Zum ersten Mal begegnete ich seiner Kunst in der amerikanischen Zeitschrift ReSearch : Fotografien von einer Performance, bei der Stahlhaken an verschiedenen Körperteilen befestigt wurden. Der Körper wurde dann mithilfe von Steingewichten und Seilen hochgezogen und hing eine Zeitlang ausgestreckt über den Köpfen der Zuschauer in der Luft. Das machte mich sofort neugierig. Wer war dieser Stelarc, und was wollte er mit seiner Kunst bezwecken? Was immer es war, es hatte vermutlich wenig mit dem restlichen Inhalt der Zeitschrift zu tun (ein zweigeteilter Penis, extreme Korsettformen, etc.).

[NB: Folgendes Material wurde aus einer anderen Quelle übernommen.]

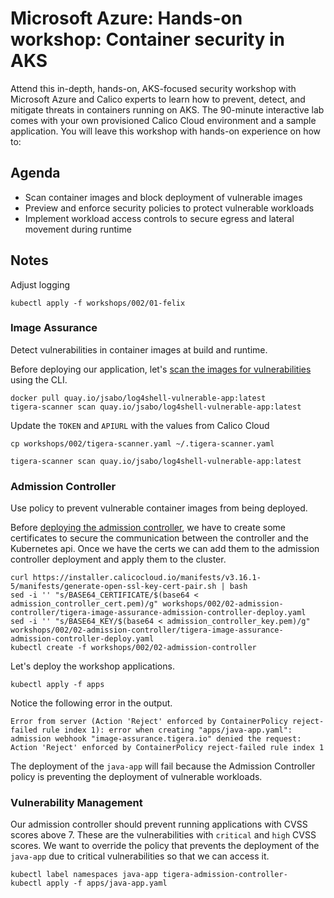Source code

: # Microsoft Azure: Hands-on workshop: Container security in AKS

Attend this in-depth, hands-on, AKS-focused security workshop with Microsoft Azure and Calico experts to learn how to prevent, detect, and mitigate threats in containers running on AKS. The 90-minute interactive lab comes with your own provisioned Calico Cloud environment and a sample application. You will leave this workshop with hands-on experience on how to:

## Agenda 

- Scan container images and block deployment of vulnerable images
- Preview and enforce security policies to protect vulnerable workloads
- Implement workload access controls to secure egress and lateral movement during runtime

## Notes

Adjust logging 

```
kubectl apply -f workshops/002/01-felix
```

### Image Assurance

Detect vulnerabilities in container images at build and runtime.

Before deploying our application, let's [scan the images for vulnerabilities](https://docs.calicocloud.io/image-assurance/scan-image-registries) using the CLI.

```
docker pull quay.io/jsabo/log4shell-vulnerable-app:latest
tigera-scanner scan quay.io/jsabo/log4shell-vulnerable-app:latest
```

Update the `TOKEN` and `APIURL` with the values from Calico Cloud

```
cp workshops/002/tigera-scanner.yaml ~/.tigera-scanner.yaml
```

```
tigera-scanner scan quay.io/jsabo/log4shell-vulnerable-app:latest
```

### Admission Controller

Use policy to prevent vulnerable container images from being deployed.

Before [deploying the admission controller](https://docs.calicocloud.io/image-assurance/install-the-admission-controller), we have to create some certificates to secure the communication between the controller and the Kubernetes api.  Once we have the certs we can add them to the admission controller deployment and apply them to the cluster.  

```
curl https://installer.calicocloud.io/manifests/v3.16.1-5/manifests/generate-open-ssl-key-cert-pair.sh | bash
sed -i '' "s/BASE64_CERTIFICATE/$(base64 < admission_controller_cert.pem)/g" workshops/002/02-admission-controller/tigera-image-assurance-admission-controller-deploy.yaml
sed -i '' "s/BASE64_KEY/$(base64 < admission_controller_key.pem)/g" workshops/002/02-admission-controller/tigera-image-assurance-admission-controller-deploy.yaml
kubectl create -f workshops/002/02-admission-controller
```

Let's deploy the workshop applications.

```
kubectl apply -f apps
```

Notice the following error in the output.

```
Error from server (Action 'Reject' enforced by ContainerPolicy reject-failed rule index 1): error when creating "apps/java-app.yaml": admission webhook "image-assurance.tigera.io" denied the request: Action 'Reject' enforced by ContainerPolicy reject-failed rule index 1
```

The deployment of the `java-app` will fail because the Admission Controller policy is preventing the deployment of vulnerable workloads.


### Vulnerability Management

Our admission controller should prevent running applications with CVSS scores above 7.  These are the vulnerabilities with `critical` and `high` CVSS scores.  We want to override the policy that prevents the deployment of the `java-app` due to critical vulnerabilities so that we can access it.

```
kubectl label namespaces java-app tigera-admission-controller-
kubectl apply -f apps/java-app.yaml
```


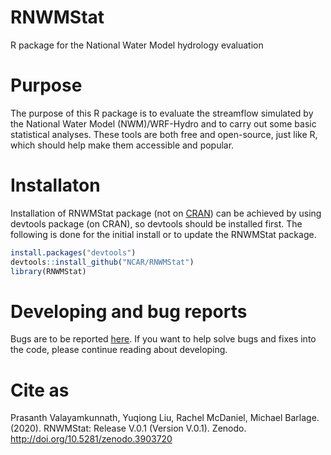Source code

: # RNWMStat
R package for the National Water Model hydrology evaluation

# Purpose
The purpose of this R package is to evaluate the streamflow simulated 
by the National Water Model (NWM)/WRF-Hydro and to carry out some basic 
statistical analyses.  These tools are both free and open-source, 
just like R, which should help make them accessible and popular.
# Installaton

Installation of RNWMStat package (not on [CRAN](http://cran.r-project.org/)) can be achieved by using devtools package (on CRAN), so devtools should be installed
first. The following is done for the initial install or to update the
RNWMStat package.

``` r
install.packages("devtools")
devtools::install_github("NCAR/RNWMStat")
library(RNWMStat)
```

# Developing and bug reports

Bugs are to be reported
[here](https://github.com/NCAR/RNWMStat/issues). If you want to help
solve bugs and fixes into the code, please continue reading about
developing.

# Cite as
Prasanth Valayamkunnath, Yuqiong Liu, Rachel McDaniel, Michael Barlage. (2020). RNWMStat: Release V.0.1 (Version V.0.1). Zenodo. http://doi.org/10.5281/zenodo.3903720

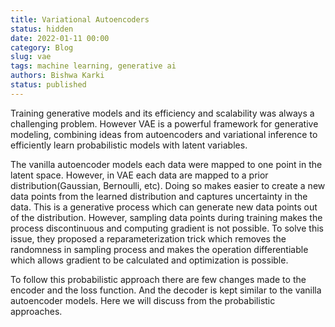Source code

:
 ```yaml
---
title: Variational Autoencoders
status: hidden
date: 2022-01-11 00:00
category: Blog
slug: vae
tags: machine learning, generative ai
authors: Bishwa Karki
status: published
---
```


Training generative models and its efficiency and scalability was always a challenging problem. However VAE is a powerful framework for generative modeling, combining ideas from autoencoders and variational inference to efficiently learn probabilistic models with latent variables.

The vanilla autoencoder models each data were mapped to one point in the latent space. However, in VAE each data are mapped to a prior distribution(Gaussian, Bernoulli, etc). Doing so makes easier to create a new data points from the learned distribution and captures uncertainty in the data. This is a generative process which can generate new data points out of the distribution. However, sampling data points during training makes the process discontinuous and computing gradient is not possible. To solve this issue, they proposed a reparameterization trick which removes the randomness in sampling process and makes the operation differentiable which allows gradient to be calculated and optimization is possible.

To follow this probabilistic approach there are few changes made to the encoder and the loss function. And the decoder is kept similar to the vanilla autoencoder models. Here we will discuss from the probabilistic approaches.



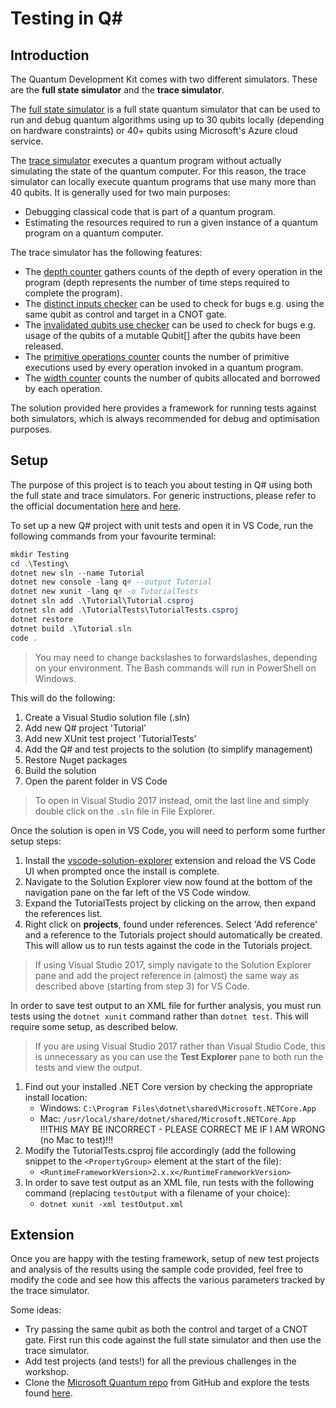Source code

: # Testing in Q\#

## Introduction ##

The Quantum Development Kit comes with two different simulators. These are the __full state simulator__ and the __trace simulator__.

The [full state simulator](https://docs.microsoft.com/en-us/quantum/quantum-fullstate-simulator?view=qsharp-preview) is a full state quantum simulator that can be used to run and debug quantum algorithms using up to 30 qubits locally (depending on hardware constraints) or 40+ qubits using Microsoft's Azure cloud service.

The [trace simulator](https://docs.microsoft.com/en-us/quantum/quantum-computer-trace-simulator-1?view=qsharp-preview) executes a quantum program without actually simulating the state of the quantum computer. For this reason, the trace simulator can locally execute quantum programs that use many more than 40 qubits. It is generally used for two main purposes:

- Debugging classical code that is part of a quantum program.
- Estimating the resources required to run a given instance of a quantum program on a quantum computer.

The trace simulator has the following features:

- The [depth counter](https://docs.microsoft.com/en-us/quantum/quantum-computer-trace-simulator-depth-counter?view=qsharp-preview) gathers counts of the depth of every operation in the program (depth represents the number of time steps required to complete the program).
- The [distinct inputs checker](https://docs.microsoft.com/en-us/quantum/quantum-computer-trace-simulator-distinct-inputs-checker?view=qsharp-preview) can be used to check for bugs e.g. using the same qubit as control and target in a CNOT gate.
- The [invalidated qubits use checker](https://docs.microsoft.com/en-us/quantum/quantum-computer-trace-simulator-invalidated-qubits-use-checker?view=qsharp-preview) can be used to check for bugs e.g. usage of the qubits of a mutable Qubit[] after the qubits have been released.
- The [primitive operations counter](https://docs.microsoft.com/en-us/quantum/quantum-computer-trace-simulator-primitive-operations-counter?view=qsharp-preview) counts the number of primitive executions used by every operation invoked in a quantum program.
- The [width counter](https://docs.microsoft.com/en-us/quantum/quantum-computer-trace-simulator-width-counter?view=qsharp-preview) counts the number of qubits allocated and borrowed by each operation.

The solution provided here provides a framework for running tests against both simulators, which is always recommended for debug and optimisation purposes.

## Setup ##

The purpose of this project is to teach you about testing in Q# using both the full state and trace simulators. For generic instructions, please refer to the official documentation [here](https://docs.microsoft.com/en-us/quantum/quantum-techniques-testinganddebugging?view=qsharp-preview) and [here](https://docs.microsoft.com/en-us/quantum/libraries/testing?view=qsharp-preview).

To set up a new Q# project with unit tests and open it in VS Code, run the following commands from your favourite terminal:

```powershell
mkdir Testing
cd .\Testing\
dotnet new sln --name Tutorial
dotnet new console -lang q# --output Tutorial
dotnet new xunit -lang q# -o TutorialTests
dotnet sln add .\Tutorial\Tutorial.csproj
dotnet sln add .\TutorialTests\TutorialTests.csproj
dotnet restore
dotnet build .\Tutorial.sln
code .
```

>You may need to change backslashes to forwardslashes, depending on your environment. The Bash commands will run in PowerShell on Windows.

This will do the following:

1. Create a Visual Studio solution file (.sln)
2. Add new Q# project 'Tutorial'
3. Add new XUnit test project 'TutorialTests'
4. Add the Q# and test projects to the solution (to simplify management)
5. Restore Nuget packages
6. Build the solution
7. Open the parent folder in VS Code

>To open in Visual Studio 2017 instead, omit the last line and simply double click on the `.sln` file in File Explorer.

Once the solution is open in VS Code, you will need to perform some further setup steps:

1. Install the [vscode-solution-explorer](https://marketplace.visualstudio.com/items?itemName=fernandoescolar.vscode-solution-explorer) extension and reload the VS Code UI when prompted once the install is complete.
2. Navigate to the Solution Explorer view now found at the bottom of the navigation pane on the far left of the VS Code window.
3. Expand the TutorialTests project by clicking on the arrow, then expand the references list.
4. Right click on __projects__, found under references. Select 'Add reference' and a reference to the Tutorials project should automatically be created. This will allow us to run tests against the code in the Tutorials project.

>If using Visual Studio 2017, simply navigate to the Solution Explorer pane and add the project reference in (almost) the same way as described above (starting from step 3) for VS Code.

In order to save test output to an XML file for further analysis, you must run tests using the `dotnet xunit` command rather than `dotnet test`. This will require some setup, as described below. 

>If you are using Visual Studio 2017 rather than Visual Studio Code, this is unnecessary as you can use the __Test Explorer__ pane to both run the tests and view the output.

1. Find out your installed .NET Core version by checking the appropriate install location:
    - Windows: `C:\Program Files\dotnet\shared\Microsoft.NETCore.App`
    - Mac: `/usr/local/share/dotnet/shared/Microsoft.NETCore.App` !!!THIS MAY BE INCORRECT - PLEASE CORRECT ME IF I AM WRONG (no Mac to test)!!!
2. Modify the TutorialTests.csproj file accordingly (add the following snippet to the `<PropertyGroup>` element at the start of the file):
    - `<RuntimeFrameworkVersion>2.x.x</RuntimeFrameworkVersion>`
3. In order to save test output as an XML file, run tests with the following command (replacing `testOutput` with a filename of your choice):
    - `dotnet xunit -xml testOutput.xml`

## Extension ##

Once you are happy with the testing framework, setup of new test projects and analysis of the results using the sample code provided, feel free to modify the code and see how this affects the various parameters tracked by the trace simulator.

Some ideas:

- Try passing the same qubit as both the control and target of a CNOT gate. First run this code against the full state simulator and then use the trace simulator.
- Add test projects (and tests!) for all the previous challenges in the workshop.
- Clone the [Microsoft Quantum repo](https://github.com/Microsoft/Quantum) from GitHub and explore the tests found [here](https://github.com/Microsoft/Quantum/tree/master/Samples/UnitTesting).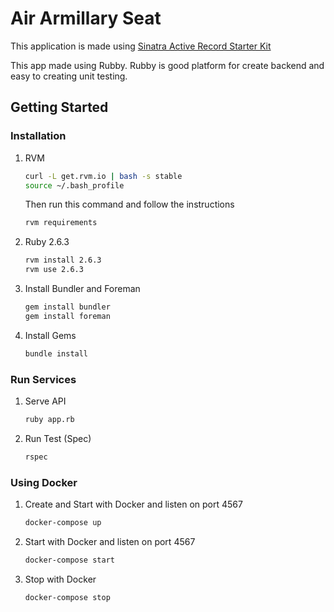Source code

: # Air Armillary Seat

This application is made using [Sinatra Active Record Starter Kit](https://github.com/LaunchAcademy/sinatra-activerecord-starter-kit)

This app made using Rubby. Rubby is good platform for create backend and easy to creating unit testing.

## Getting Started

### Installation

1. RVM

    ```sh
    curl -L get.rvm.io | bash -s stable
    source ~/.bash_profile
    ```

    Then run this command and follow the instructions

    ```sh
    rvm requirements
    ```

2. Ruby 2.6.3

    ```sh
    rvm install 2.6.3
    rvm use 2.6.3
    ```

3. Install Bundler and Foreman

    ```sh
    gem install bundler
    gem install foreman
    ```

4. Install Gems

    ```sh
    bundle install
    ```

### Run Services

1. Serve API

    ```sh
    ruby app.rb
    ```

2. Run Test (Spec)

    ```sh
    rspec
    ```

### Using Docker

1. Create and Start with Docker and listen on port 4567

    ```sh
    docker-compose up
    ```

2. Start with Docker and listen on port 4567

    ```sh
    docker-compose start
    ```

3. Stop with Docker

    ```sh
    docker-compose stop
    ```
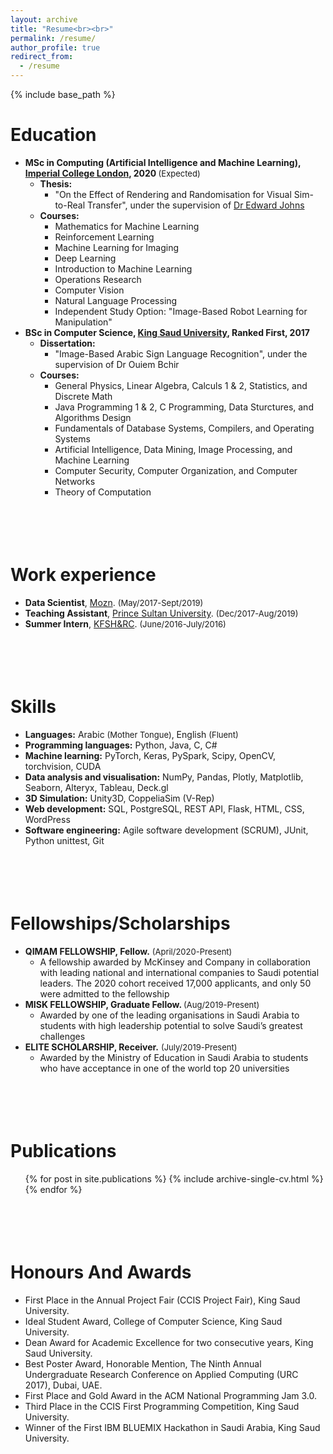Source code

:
 ```yaml
---
layout: archive
title: "Resume<br><br>"
permalink: /resume/
author_profile: true
redirect_from:
  - /resume
---
```


{% include base_path %}

Education
======
* <b> MSc in Computing (Artificial Intelligence and Machine Learning), [Imperial College London](https://www.imperial.ac.uk/computing/prospective-students/courses/pg/msc-specialist-degrees/aiml/), 2020 </b> <font size="-1">(Expected)</font>
  * <b>Thesis:</b>
    * "On the Effect of Rendering and Randomisation for Visual Sim-to-Real Transfer", under the supervision of [Dr Edward Johns](https://www.imperial.ac.uk/people/e.johns)
  * <b>Courses:</b>
    * Mathematics for Machine Learning
    * Reinforcement Learning
    * Machine Learning for Imaging
    * Deep Learning
    * Introduction to Machine Learning
    * Operations Research
    * Computer Vision
    * Natural Language Processing
    * Independent Study Option: "Image-Based Robot Learning for Manipulation"
* <b> BSc in Computer Science, [King Saud University](https://ksu.edu.sa/en/), Ranked First, 2017 </b>
  * <b>Dissertation:</b>
    * "Image-Based Arabic Sign Language Recognition", under the supervision of Dr Ouiem Bchir
  * <b>Courses:</b>
    * General Physics, Linear Algebra, Calculs 1 & 2, Statistics, and Discrete Math
    * Java Programming 1 & 2, C Programming, Data Sturctures, and Algorithms Design
    * Fundamentals of Database Systems, Compilers, and Operating Systems
    * Artificial Intelligence, Data Mining, Image Processing, and Machine Learning
    * Computer Security, Computer Organization, and Computer Networks
    * Theory of Computation

<br><br>Work experience
======
* <b>Data Scientist</b>, [Mozn](https://mozn.sa/).  <font size="-1">(May/2017-Sept/2019)</font>
* <b>Teaching Assistant</b>, [Prince Sultan University](https://www.psu.edu.sa/). <font size="-1">(Dec/2017-Aug/2019)</font>
* <b>Summer Intern</b>, [KFSH&RC](https://www.kfshrc.edu.sa/en/). <font size="-1">(June/2016-July/2016)</font>

<br><br>Skills
======
* <b>Languages:</b> Arabic <font size="-1">(Mother Tongue)</font>, English <font size="-1">(Fluent)</font>
* <b>Programming languages:</b> Python, Java, C, C#
* <b>Machine learning:</b> PyTorch, Keras, PySpark, Scipy, OpenCV, torchvision, CUDA
* <b>Data analysis and visualisation:</b> NumPy, Pandas, Plotly, Matplotlib, Seaborn, Alteryx, Tableau, Deck.gl
* <b>3D Simulation:</b> Unity3D, CoppeliaSim (V-Rep)
* <b>Web development:</b> SQL, PostgreSQL, REST API, Flask, HTML, CSS, WordPress
* <b>Software engineering:</b> Agile software development (SCRUM),  JUnit, Python unittest, Git


<br><br>Fellowships/Scholarships
======
* <b> QIMAM FELLOWSHIP, Fellow.</b> <font size="-1">(April/2020-Present)</font> 
  * A fellowship awarded by McKinsey and Company in collaboration with leading national and international companies to Saudi potential leaders. The 2020 cohort received 17,000 applicants, and only 50 were admitted to the fellowship
* <b> MISK FELLOWSHIP, Graduate Fellow. </b><font size="-1">(Aug/2019-Present)</font> 
  * Awarded by one of the leading organisations in Saudi Arabia to students with high leadership potential to solve Saudi’s greatest challenges
* <b> ELITE SCHOLARSHIP, Receiver.</b> <font size="-1">(July/2019-Present)</font> 
  * Awarded by the Ministry of Education in Saudi Arabia to students who have acceptance in one of the world top 20 universities


<br><br>Publications
======
  <ul>{% for post in site.publications %}
    {% include archive-single-cv.html %}
  {% endfor %}</ul>
  
<br><br>Honours And Awards
======
* First Place in the Annual Project Fair (CCIS Project Fair), King Saud University.
* Ideal Student Award, College of Computer Science, King Saud University.
* Dean Award for Academic Excellence for two consecutive years,  King Saud University.
* Best Poster Award, Honorable Mention, The Ninth Annual Undergraduate Research Conference on Applied Computing (URC 2017), Dubai, UAE.
* First Place and Gold Award in the ACM National Programming Jam 3.0. 
* Third Place in the CCIS First Programming Competition,  King Saud University.
* Winner of the First IBM BLUEMIX Hackathon in Saudi Arabia,  King Saud University.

Später, auf dem Art Futura-Festival in Barcelona, sah ich Videoaufnahmen von Stelarcs Roboterperformances. Heute weiß ich, dass es eine Vorführung mit seinem künstlichen dritten Arm war, damals jedoch erschien es mir wie eine Vision von einer merkwürdigen Schimäre im Herzen eines Labyrinths von atemberaubender Komplexität. Wichtig war nicht das Wesen, das Stelarc erschuf, sondern das Labyrinth, das die Manifestation dieser Kreatur erahnen ließ.
Es waren außergewöhnliche Bilder, nicht nur weil sie eine direkte physische Umsetzung des Gemäldes Akt, eine Treppe herabsteigend Nr. 2 von Marcel Duchamp zu sein schienen.